The downgrade to Assured reflected its "view that the business model of financial guaranty insurance has been damaged over the past year due to sustained turmoil in credit markets and the very poor performance exhibited by a number of guarantors."
Moody's said the downgrade of FSA represented its "diminished business and financial profile resulting from its exposure to losses on US mortgage risks and disruption in the financial guaranty business more broadly."
Assured Guaranty Ltd. earlier this month agreed to purchase Financial Security Holdings Ltd., excluding its troubled financial-products unit.
Berkshire Hathaway Assurance Corp., the lone remaining insurer rated Aaa by Moody's, would not be rated as highly without a guarantee from affiliate Columbia Insurance Co., the rating agency has said in the past.
Assured Guaranty Ltd. president and chief executive officer Dominic Frederico criticized Moody's methodology, saying it emphasized Moody's subjective view of the future of the industry, rather than capital adequacy and portfolio quality. Although he said the future concerns are valid, "they should not be overwhelming criteria," Frederico said.
"That's all in the future, that has nothing to do with our ability today to settle every policyholder obligation on a timely basis," he said in an interview yesterday.
Assured and FSA mostly avoided the exposures to collateralized debt obligations of asset-backed securities that haunted other insurers, putting themselves in position to score new business as others got downgraded. With FSA taking the top spot, they combined for a market share of more than 80% through the first half of the year and benefitted from better pricing because of a lack of competition.
But business has slowed for both firms since Moody's put them on review for downgrade in July. Insurance penetration has fallen to below 10% so far in the fourth quarter from 27% in the first quarter of this year.
Frederico criticized Moody's in a statement Friday for its "repeated and long credit-review process," which "exacerbated investors' fears and harmed overall financial market credibility, which ultimately has created more unceratinty about the value of our product than was necessary."
Although Assured was "disheartened" by the downgrade, it sees some relief in having a stable rating. Frederico expects the market will recognize its strength in the future.
Assured and FSA still have AAA ratings from Standard & Poor's and Fitch Ratings. Both agencies have FSA's rating on negative watch.
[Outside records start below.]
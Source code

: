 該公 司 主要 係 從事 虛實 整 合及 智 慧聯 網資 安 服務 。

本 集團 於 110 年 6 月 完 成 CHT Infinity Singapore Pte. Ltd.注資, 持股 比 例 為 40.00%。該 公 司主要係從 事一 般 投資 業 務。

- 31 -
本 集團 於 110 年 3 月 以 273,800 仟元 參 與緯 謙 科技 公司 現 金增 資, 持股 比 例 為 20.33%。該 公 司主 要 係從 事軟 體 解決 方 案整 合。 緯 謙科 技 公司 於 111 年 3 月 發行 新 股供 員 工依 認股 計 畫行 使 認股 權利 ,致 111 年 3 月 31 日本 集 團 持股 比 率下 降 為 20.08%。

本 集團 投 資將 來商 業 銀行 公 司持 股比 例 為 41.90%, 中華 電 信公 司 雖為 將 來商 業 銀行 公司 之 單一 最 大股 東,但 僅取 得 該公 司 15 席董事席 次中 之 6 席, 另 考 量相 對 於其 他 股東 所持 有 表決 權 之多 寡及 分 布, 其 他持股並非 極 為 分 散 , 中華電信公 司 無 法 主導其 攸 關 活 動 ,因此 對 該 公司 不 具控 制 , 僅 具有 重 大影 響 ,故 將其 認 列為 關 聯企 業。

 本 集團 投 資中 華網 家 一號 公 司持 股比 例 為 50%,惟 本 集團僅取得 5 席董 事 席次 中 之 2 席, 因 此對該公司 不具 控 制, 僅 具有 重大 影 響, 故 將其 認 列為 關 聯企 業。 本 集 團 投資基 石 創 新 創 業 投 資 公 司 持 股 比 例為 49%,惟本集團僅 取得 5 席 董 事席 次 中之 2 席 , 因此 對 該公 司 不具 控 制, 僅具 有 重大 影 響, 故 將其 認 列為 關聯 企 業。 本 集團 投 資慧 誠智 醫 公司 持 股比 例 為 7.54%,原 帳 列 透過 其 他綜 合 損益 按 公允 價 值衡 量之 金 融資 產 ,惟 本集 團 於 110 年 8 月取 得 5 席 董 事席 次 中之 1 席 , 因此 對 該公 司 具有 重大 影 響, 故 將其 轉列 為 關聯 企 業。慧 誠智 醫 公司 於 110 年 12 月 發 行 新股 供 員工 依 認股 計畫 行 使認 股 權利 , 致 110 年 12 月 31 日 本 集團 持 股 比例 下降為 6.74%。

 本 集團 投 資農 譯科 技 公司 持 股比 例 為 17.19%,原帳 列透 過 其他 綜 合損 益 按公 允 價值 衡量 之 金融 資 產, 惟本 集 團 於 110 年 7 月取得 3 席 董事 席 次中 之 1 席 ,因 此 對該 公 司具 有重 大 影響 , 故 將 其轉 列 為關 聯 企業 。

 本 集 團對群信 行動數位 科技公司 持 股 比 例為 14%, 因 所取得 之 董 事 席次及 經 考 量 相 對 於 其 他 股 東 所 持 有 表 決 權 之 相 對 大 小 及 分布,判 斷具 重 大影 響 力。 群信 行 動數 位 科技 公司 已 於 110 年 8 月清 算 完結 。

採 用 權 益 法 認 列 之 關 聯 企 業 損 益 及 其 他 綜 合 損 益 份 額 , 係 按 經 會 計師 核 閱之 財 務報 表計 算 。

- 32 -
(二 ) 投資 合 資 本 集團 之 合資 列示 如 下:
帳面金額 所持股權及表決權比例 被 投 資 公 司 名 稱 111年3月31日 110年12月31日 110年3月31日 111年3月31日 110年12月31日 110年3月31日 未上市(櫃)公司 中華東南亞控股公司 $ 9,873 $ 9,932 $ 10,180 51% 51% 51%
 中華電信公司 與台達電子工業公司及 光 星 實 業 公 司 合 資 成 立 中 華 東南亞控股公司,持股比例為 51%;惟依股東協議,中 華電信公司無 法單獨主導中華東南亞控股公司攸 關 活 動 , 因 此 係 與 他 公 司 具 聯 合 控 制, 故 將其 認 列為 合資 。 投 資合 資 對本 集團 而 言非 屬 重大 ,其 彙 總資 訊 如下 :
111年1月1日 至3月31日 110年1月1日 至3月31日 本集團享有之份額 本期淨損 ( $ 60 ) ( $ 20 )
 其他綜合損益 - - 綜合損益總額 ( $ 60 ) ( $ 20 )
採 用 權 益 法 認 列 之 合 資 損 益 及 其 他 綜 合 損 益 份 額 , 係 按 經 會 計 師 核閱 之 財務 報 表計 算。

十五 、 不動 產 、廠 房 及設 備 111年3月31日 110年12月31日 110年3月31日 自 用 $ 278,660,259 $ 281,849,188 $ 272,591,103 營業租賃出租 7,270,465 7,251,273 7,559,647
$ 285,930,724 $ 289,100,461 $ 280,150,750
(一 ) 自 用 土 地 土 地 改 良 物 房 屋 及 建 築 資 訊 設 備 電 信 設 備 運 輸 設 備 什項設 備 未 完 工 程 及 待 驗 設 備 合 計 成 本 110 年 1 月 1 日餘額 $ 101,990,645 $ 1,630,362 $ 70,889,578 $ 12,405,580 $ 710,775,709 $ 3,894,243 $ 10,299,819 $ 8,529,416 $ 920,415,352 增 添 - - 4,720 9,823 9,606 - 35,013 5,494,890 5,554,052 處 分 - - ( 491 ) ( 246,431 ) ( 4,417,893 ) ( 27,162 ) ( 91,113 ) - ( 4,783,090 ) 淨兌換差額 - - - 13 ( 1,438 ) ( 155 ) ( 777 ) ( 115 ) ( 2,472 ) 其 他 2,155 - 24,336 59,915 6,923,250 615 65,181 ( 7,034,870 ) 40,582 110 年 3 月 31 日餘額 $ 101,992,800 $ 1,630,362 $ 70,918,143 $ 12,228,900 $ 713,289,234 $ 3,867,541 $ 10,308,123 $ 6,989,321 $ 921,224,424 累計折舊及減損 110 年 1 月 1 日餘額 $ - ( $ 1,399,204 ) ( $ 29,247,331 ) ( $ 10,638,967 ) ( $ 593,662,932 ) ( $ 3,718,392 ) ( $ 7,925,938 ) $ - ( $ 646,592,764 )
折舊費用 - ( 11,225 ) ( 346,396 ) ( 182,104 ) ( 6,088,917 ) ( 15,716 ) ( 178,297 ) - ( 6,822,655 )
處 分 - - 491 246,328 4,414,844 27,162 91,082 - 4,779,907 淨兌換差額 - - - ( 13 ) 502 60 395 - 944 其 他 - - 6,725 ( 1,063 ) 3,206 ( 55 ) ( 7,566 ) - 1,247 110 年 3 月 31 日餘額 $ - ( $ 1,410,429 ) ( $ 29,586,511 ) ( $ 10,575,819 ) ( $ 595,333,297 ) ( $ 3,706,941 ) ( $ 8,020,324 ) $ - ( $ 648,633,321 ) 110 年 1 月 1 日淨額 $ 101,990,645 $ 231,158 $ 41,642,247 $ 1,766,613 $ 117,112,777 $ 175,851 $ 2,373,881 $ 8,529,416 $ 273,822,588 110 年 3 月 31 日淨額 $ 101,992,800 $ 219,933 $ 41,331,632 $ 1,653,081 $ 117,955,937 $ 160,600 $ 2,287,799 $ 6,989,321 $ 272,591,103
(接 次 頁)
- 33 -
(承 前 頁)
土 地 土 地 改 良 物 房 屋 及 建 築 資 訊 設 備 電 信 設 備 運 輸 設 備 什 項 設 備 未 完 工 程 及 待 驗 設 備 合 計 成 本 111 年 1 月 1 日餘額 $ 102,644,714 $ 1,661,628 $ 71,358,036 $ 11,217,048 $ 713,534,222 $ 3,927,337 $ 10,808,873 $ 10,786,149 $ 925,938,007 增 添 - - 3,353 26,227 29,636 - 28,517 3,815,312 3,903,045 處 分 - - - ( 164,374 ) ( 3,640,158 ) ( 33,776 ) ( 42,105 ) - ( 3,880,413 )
"[The downgrade] will have a short-term impact, but we think in the longer term people are going to pay attention to those issues that are most important, and, therefore, give the company the credit and position that it deserves," Frederico said.
Assured will not change its strategy as a result of the downgrade, he said. Following its acquisition of FSA, it still plans to maintain two insurance companies: one to write only municipal credits and a second that will back public and structured finance deals.
The market had already priced potential downgrades into bonds wrapped by Assured and FSA, market participants said. Except for Berkshire Hathaway Assurance, the market has largely discounted the value of insurance, according to Paul Brennan, portfolio manager at Nuveen Investments.
"Investors aren't assigning much if any value to the bond insurance anymore, so it wasn't really a main event in the fact that it's affecting valuations on bonds," he said.
Brennan, though, said there is still likely a need for bond insurance in the long term. Mousseau said "there's certainly room for bond insurers down the road, especially for either lower rated or less well known issuers."
With the stable rating, Assured should still be able to do some business in the near term, according to Municipal Market Advisors managing director Matt Fabian. Once more risky sectors and lower-rated credits try to enter the market, penetration could increase, he said. But given the changing nature of the industry, it's difficult to make any predictions about the future.
"The market is evolving so quickly, it's really hard to judge what people's appreciation of bond insurers will be," Fabian said.
Elsewhere, Standard & Poor's downgraded Financial Guaranty Insurance Co. to CCC from BB with a negative outlook. FGIC earlier this year ceded $166 billion of its public finance portfolio to MBIA Inc.
"The current loss estimates for FGIC's exposure to 2005-2007 vintages of nonprime and second-lien mortgages and related collateralized debt obligations of asset-backed securities of almost $5 billion remain in excess of the company's claims paying resources of about $4.2 billion," Standard & Poor's credit analyst Robert Green said in a statement.